» **PROBLEM DESCRIPTION**:
Look through the entries that follow and count the lines with the word "language". The reply is that number alone.

Pictures paired with source code:
--*--
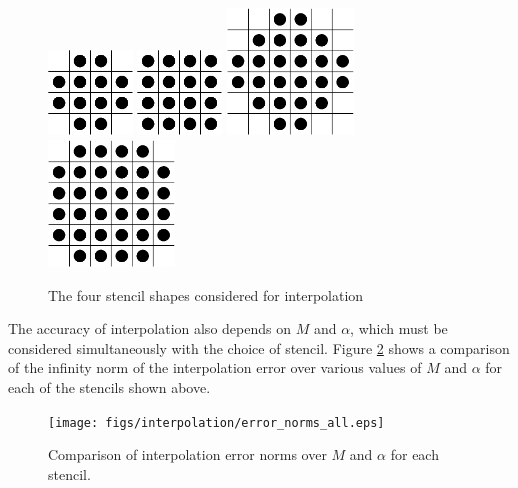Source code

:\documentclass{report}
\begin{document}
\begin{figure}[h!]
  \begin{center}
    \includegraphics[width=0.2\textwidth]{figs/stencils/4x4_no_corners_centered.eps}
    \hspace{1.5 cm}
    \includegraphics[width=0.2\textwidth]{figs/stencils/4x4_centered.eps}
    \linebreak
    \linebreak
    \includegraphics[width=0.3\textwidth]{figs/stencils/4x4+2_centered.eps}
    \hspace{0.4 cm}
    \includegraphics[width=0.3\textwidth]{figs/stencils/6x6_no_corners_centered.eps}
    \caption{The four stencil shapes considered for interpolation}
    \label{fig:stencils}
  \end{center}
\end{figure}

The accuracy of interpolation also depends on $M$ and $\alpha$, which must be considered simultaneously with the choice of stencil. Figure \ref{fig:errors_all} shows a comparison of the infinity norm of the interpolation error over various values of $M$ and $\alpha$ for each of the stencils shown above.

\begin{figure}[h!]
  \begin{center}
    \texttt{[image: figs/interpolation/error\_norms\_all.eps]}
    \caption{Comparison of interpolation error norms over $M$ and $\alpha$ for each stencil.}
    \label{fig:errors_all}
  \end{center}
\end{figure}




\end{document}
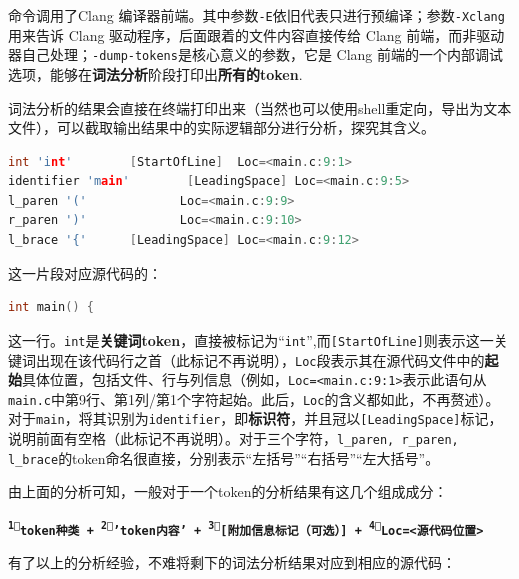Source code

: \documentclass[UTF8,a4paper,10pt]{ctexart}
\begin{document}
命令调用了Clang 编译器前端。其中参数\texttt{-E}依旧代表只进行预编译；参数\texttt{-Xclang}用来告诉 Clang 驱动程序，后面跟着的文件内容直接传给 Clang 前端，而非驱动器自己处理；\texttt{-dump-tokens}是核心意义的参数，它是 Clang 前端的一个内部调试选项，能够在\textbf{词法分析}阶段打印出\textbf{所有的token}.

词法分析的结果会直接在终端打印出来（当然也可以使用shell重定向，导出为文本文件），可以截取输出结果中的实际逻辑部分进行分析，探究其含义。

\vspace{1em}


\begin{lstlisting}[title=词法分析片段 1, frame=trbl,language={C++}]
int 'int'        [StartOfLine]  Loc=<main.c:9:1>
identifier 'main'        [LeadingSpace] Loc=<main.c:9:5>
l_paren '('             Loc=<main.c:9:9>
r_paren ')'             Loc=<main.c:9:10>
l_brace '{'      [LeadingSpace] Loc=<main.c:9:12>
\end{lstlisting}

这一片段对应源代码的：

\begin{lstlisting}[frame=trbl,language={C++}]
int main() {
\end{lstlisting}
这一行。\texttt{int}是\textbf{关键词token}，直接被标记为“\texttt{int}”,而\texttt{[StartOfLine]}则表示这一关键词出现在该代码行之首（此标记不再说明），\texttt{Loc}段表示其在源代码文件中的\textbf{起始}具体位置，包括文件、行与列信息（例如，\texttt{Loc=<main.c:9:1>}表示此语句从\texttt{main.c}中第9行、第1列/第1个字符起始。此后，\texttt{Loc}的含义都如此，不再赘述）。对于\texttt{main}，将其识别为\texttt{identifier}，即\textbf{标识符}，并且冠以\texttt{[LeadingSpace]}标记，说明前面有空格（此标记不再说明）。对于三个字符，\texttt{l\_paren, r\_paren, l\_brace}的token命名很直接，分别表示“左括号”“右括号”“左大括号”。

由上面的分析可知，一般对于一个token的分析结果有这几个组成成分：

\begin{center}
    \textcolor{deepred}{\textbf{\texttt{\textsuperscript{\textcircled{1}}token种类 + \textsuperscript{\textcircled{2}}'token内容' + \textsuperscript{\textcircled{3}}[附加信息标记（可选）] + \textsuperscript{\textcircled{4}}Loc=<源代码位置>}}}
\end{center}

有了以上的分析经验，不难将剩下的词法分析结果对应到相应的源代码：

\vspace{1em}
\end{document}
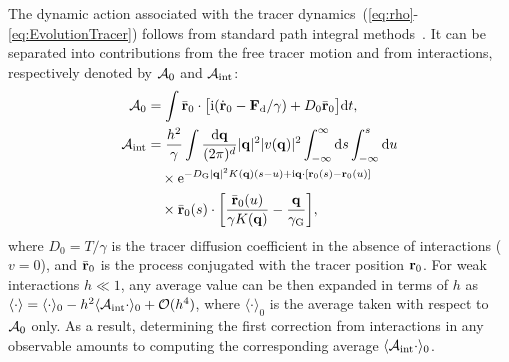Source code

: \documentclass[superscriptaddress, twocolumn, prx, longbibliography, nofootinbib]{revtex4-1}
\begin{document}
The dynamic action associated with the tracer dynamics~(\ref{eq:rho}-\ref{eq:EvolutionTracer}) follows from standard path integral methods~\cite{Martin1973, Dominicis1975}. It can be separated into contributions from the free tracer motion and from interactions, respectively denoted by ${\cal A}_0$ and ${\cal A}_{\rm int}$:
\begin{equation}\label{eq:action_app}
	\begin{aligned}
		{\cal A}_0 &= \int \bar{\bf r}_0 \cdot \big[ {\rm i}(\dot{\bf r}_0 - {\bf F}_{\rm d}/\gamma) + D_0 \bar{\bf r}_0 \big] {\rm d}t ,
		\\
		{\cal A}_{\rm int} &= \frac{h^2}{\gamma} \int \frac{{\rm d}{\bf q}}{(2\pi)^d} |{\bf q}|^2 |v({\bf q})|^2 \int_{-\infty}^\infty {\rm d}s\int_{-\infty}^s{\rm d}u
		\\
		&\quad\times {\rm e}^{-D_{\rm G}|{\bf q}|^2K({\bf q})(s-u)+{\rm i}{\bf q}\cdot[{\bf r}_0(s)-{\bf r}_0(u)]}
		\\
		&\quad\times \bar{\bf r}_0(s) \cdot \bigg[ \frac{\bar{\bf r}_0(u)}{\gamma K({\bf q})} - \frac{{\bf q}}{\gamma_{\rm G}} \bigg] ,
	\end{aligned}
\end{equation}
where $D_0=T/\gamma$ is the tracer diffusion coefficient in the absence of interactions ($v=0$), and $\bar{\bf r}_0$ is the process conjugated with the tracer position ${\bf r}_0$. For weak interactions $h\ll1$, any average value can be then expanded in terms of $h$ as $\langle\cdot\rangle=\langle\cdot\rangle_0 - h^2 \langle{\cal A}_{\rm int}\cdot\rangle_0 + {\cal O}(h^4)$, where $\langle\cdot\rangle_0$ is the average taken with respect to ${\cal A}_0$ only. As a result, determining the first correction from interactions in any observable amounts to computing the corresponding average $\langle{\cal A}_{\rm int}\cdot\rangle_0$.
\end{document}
--*--
» **RESPONSE**:
2